跟想象中昏暗无光,潮湿多闷的监牢不一样,季子随和乔志行被带到的是一处有扇小窗的地方。

  这里十分干净,除了一人份的桌凳,什么都没有。季子随在桌上随手抹了一下,发现上面连灰尘都少得可怜。

  说是监牢,其实更像是密室。

  可惜的是,密室外的窗户并没有出现天空的一角,只有黑乎乎的一片,更像是用来透气的装饰。

  季子随坐在极为简陋的椅子上,双手规矩地放在腿上,脊背挺得笔直。

  周围十分安静,他抬头看着那扇小窗子发呆,脑海中却浮现玄苍离去时的眼神。

  平静、淡漠,唯有看向他时带着点温和。

  正是这点独对于他的温和,才是他没有继续开口,而是选择跟阎戈长老来这里的原因。

  他相信玄苍能帮他证实清白,而他所需要做的便是耐心地等待。

  乔志行就在他旁边的密室,季子随与他同行时选择一言不发,压根也没去质问他为何要诬陷自己。

  其实,相对于知道乌瞳是魔门中人,还是男子来说,他更震惊于乔志行的所作所为。

  但他也知道,既然对方能做到如此地步,他问了也是白问。

  两人仅有一墙之隔,季子随对密室空间没有兴趣,一直都看着那扇窗子发呆。

  密室的四角镶嵌着发出光亮的珠子,微弱的光线充斥着这片狭窄的天地,令人无法察觉到时间的流逝。

  不知坐了多久,直到腿麻了,腹中饥饿难当,他才慢吞吞地咽下一颗凡人可以食用的辟谷丹。

  丹药苦涩,十分难吃,但好在能维持他身体机能,还不用人有三急,也算是全了颜面。

  他就这样挨过了两日,除了睡觉就是坐在椅子上沉思,直到阎戈亲自来开室门,他转过头去看时,才觉得脖子有些僵硬。

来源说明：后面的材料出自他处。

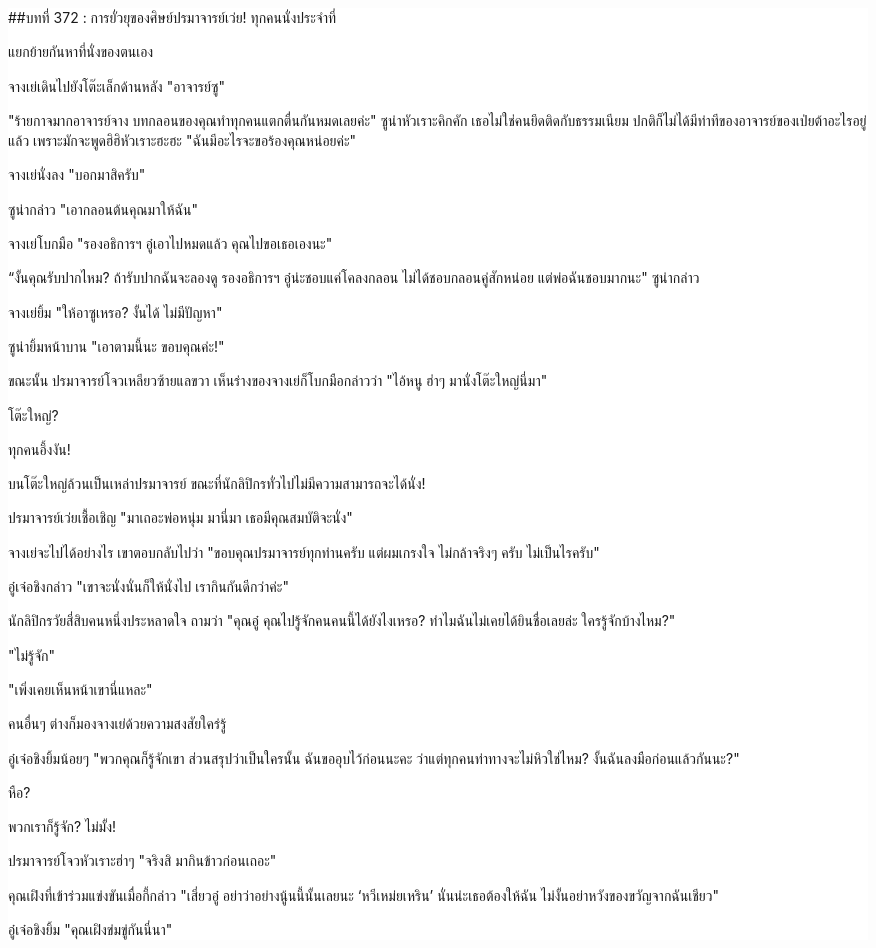 ##บทที่ 372 : การยั่วยุของศิษย์ปรมาจารย์เว่ย!
ทุกคนนั่งประจำที่

แยกย้ายกันหาที่นั่งของตนเอง

จางเย่เดินไปยังโต๊ะเล็กด้านหลัง "อาจารย์ซู"

"ร้ายกาจมากอาจารย์จาง บทกลอนของคุณทำทุกคนแตกตื่นกันหมดเลยค่ะ" ซูน่าหัวเราะคิกคัก เธอไม่ใช่คนยึดติดกับธรรมเนียม ปกติก็ไม่ได้มีท่าทีของอาจารย์ของเป่ยต้าอะไรอยู่แล้ว เพราะมักจะพูดฮิฮิหัวเราะฮะฮะ "ฉันมีอะไรจะขอร้องคุณหน่อยค่ะ"

จางเย่นั่งลง "บอกมาสิครับ"

ซูน่ากล่าว "เอากลอนต้นคุณมาให้ฉัน"

จางเย่โบกมือ "รองอธิการฯ อู๋เอาไปหมดแล้ว คุณไปขอเธอเองนะ"

“งั้นคุณรับปากไหม? ถ้ารับปากฉันจะลองดู รองอธิการฯ อู๋น่ะชอบแค่โคลงกลอน ไม่ได้ชอบกลอนคู่สักหน่อย แต่พ่อฉันชอบมากนะ" ซูน่ากล่าว

จางเย่ยิ้ม "ให้อาซูเหรอ? งั้นได้ ไม่มีปัญหา"

ซูน่ายิ้มหน้าบาน "เอาตามนี้นะ ขอบคุณค่ะ!"

ขณะนั้น ปรมาจารย์โจวเหลียวซ้ายแลขวา เห็นร่างของจางเย่ก็โบกมือกล่าวว่า "ไอ้หนู ฮ่าๆ มานั่งโต๊ะใหญ่นี่มา"

โต๊ะใหญ่?

ทุกคนอึ้งงัน!

บนโต๊ะใหญ่ล้วนเป็นเหล่าปรมาจารย์ ขณะที่นักลิปิกรทั่วไปไม่มีความสามารถจะได้นั่ง!

ปรมาจารย์เว่ยเชื้อเชิญ "มาเถอะพ่อหนุ่ม มานี่มา เธอมีคุณสมบัติจะนั่ง"

จางเย่จะไปได้อย่างไร เขาตอบกลับไปว่า "ขอบคุณปรมาจารย์ทุกท่านครับ แต่ผมเกรงใจ ไม่กล้าจริงๆ ครับ ไม่เป็นไรครับ"

อู๋เจ๋อชิงกล่าว "เขาจะนั่งนั่นก็ให้นั่งไป เรากินกันดีกว่าค่ะ"

นักลิปิกรวัยสี่สิบคนหนึ่งประหลาดใจ ถามว่า "คุณอู๋ คุณไปรู้จักคนคนนี้ได้ยังไงเหรอ? ทำไมฉันไม่เคยได้ยินชื่อเลยล่ะ ใครรู้จักบ้างไหม?"

"ไม่รู้จัก"

"เพิ่งเคยเห็นหน้าเขานี่แหละ"

คนอื่นๆ ต่างก็มองจางเย่ด้วยความสงสัยใคร่รู้

อู๋เจ๋อชิงยิ้มน้อยๆ "พวกคุณก็รู้จักเขา ส่วนสรุปว่าเป็นใครนั้น ฉันขออุบไว้ก่อนนะคะ ว่าแต่ทุกคนท่าทางจะไม่หิวใช่ไหม? งั้นฉันลงมือก่อนแล้วกันนะ?"

หือ?

พวกเราก็รู้จัก? ไม่มั้ง!

ปรมาจารย์โจวหัวเราะฮ่าๆ "จริงสิ มากินข้าวก่อนเถอะ"

คุณเฝิงที่เข้าร่วมแข่งขันเมื่อกี้กล่าว "เสี่ยวอู๋ อย่าว่าอย่างนู้นนี้นั้นเลยนะ ‘หวีเหม่ยเหริน’ นั่นน่ะเธอต้องให้ฉัน ไม่งั้นอย่าหวังของขวัญจากฉันเชียว"

อู๋เจ๋อชิงยิ้ม "คุณเฝิงข่มขู่กันนี่นา"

  “季子随,仙尊回来了。”阎戈仍是那副严肃的样子,只是看向他的眼神有些复杂。

  玄苍回来了?那就是他的清白得到证实了!

  季子随露出两日里的第一个笑容,眸光亮得宛如天上的星子。

  他腾地一下站起来,只是坐的久了身形有些不稳。

  恰好这时玄苍也从外面走了过来,他身后跟着瞿承福。

  季子随想要向他踏出的脚步一顿,到底是脸色难掩喜色,迫不及待地问他:“玄苍,你是来接我的吗?”

  他开心地朝玄苍看去,却被他脸上的冷意吓得愣在原地。

  玄苍他,从未用如此陌生而又冷漠的眼神看过他。

  “这是怎么了?”季子随心里的不安再次浮现,他鼓起勇气上前一步,想找玄苍说些什么。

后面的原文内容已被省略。